On 10/3/23 09:23, Marcus Daniels wrote:
I realized I kind of agree with Musk about the benefits of more isolation.
https://twitter.com/i/status/1625732016896458755
However, national boundaries are not the right cutoff.   Any community or cult 
is the potential nucleation of a mind virus.
I expect his advocacy above is about creating chaos so that people such as 
himself are the only ones that have the resources to influence governments.
A particularly virulent mind virus (like white supremacy, or 09A) could cross 
national boundaries and not be impeded by law enforcement.
What does the world look like if P% of the population has broad resistance to 
mind viruses and (100-P)% does not?
If P is <= 10, maybe better to fan the flames of crazy and let the chips fall 
where they may.  Perhaps that is how Musk sees it.
Marcus
-----Original Message-----
From: Friam <friam-boun...@redfish.com> On Behalf Of glen
Sent: Sunday, October 1, 2023 6:37 AM
To: FriAM <friam@redfish.com>
Subject: [FRIAM] cults
It's been awhile since I've run across a new-to-me cult. But 09A certainly 
qualifies as a meaty one:
https://www.theguardian.com/us-news/2023/sep/28/new-york-satanic-cult-764-fbi
https://en.wikipedia.org/wiki/Order_of_Nine_Angles
https://www.tandfonline.com/doi/full/10.1080/1057610X.2023.2195065
I can't reconcile the apparent contradiction between fascism and individuality. 

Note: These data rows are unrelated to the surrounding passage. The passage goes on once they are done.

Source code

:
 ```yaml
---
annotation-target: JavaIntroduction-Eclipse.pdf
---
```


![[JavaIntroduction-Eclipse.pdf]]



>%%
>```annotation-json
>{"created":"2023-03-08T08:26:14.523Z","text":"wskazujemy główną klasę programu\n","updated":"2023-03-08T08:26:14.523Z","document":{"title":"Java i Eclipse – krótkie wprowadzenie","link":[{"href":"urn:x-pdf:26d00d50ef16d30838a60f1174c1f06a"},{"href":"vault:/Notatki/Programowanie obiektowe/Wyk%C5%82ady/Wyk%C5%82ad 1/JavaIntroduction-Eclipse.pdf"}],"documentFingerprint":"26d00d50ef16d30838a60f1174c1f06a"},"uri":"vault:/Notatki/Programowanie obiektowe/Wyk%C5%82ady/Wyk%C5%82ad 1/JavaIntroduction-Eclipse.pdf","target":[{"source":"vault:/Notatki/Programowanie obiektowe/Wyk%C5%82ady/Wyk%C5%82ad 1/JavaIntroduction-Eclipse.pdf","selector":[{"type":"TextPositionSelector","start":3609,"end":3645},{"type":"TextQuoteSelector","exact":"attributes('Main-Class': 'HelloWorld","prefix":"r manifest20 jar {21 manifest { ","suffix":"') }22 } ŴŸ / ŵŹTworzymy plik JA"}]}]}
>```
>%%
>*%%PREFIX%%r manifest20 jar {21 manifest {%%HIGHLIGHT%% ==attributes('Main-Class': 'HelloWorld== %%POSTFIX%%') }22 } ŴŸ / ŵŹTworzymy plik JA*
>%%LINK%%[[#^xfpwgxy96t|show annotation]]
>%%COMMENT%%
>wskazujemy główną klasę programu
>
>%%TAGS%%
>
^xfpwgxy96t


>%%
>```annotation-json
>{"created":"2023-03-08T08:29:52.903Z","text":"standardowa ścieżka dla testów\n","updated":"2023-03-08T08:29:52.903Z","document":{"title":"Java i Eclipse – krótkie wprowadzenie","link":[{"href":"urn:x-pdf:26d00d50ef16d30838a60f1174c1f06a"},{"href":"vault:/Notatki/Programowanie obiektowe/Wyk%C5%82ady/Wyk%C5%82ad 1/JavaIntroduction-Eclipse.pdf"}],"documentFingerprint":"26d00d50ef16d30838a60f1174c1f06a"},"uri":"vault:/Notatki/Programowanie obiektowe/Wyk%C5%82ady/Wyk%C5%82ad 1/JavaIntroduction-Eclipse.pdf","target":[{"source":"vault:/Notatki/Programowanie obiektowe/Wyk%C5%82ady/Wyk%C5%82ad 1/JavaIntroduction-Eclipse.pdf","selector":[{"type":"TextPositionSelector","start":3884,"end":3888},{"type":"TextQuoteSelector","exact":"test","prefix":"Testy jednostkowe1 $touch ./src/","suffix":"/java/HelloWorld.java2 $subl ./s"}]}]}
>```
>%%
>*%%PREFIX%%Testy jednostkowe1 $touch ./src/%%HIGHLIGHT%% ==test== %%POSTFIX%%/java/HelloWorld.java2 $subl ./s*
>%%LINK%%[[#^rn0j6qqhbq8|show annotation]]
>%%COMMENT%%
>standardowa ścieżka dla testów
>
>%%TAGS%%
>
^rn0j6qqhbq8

I guess the closest some analysts come is to suggest that they're only aligning 
with the fascists, for now, to bring about the end of the current aeon and the 
colonization of the galaxy.
I guess it reminds me of the "no enemies to the [right|left]" rhetoric: 
https://www.theguardian.com/world/2023/sep/30/conservative-christopher-rufo-florida-twitter-debate
But otherwise, O9A's ... "beliefs and structure" seem incoherent enough to write them off 
as just too stupid to care about. However one author nailed it in saying that there are plenty of 
both impressionable and antisocial people using the internet, susceptible to the 
"sinister" allure, to cause real damage.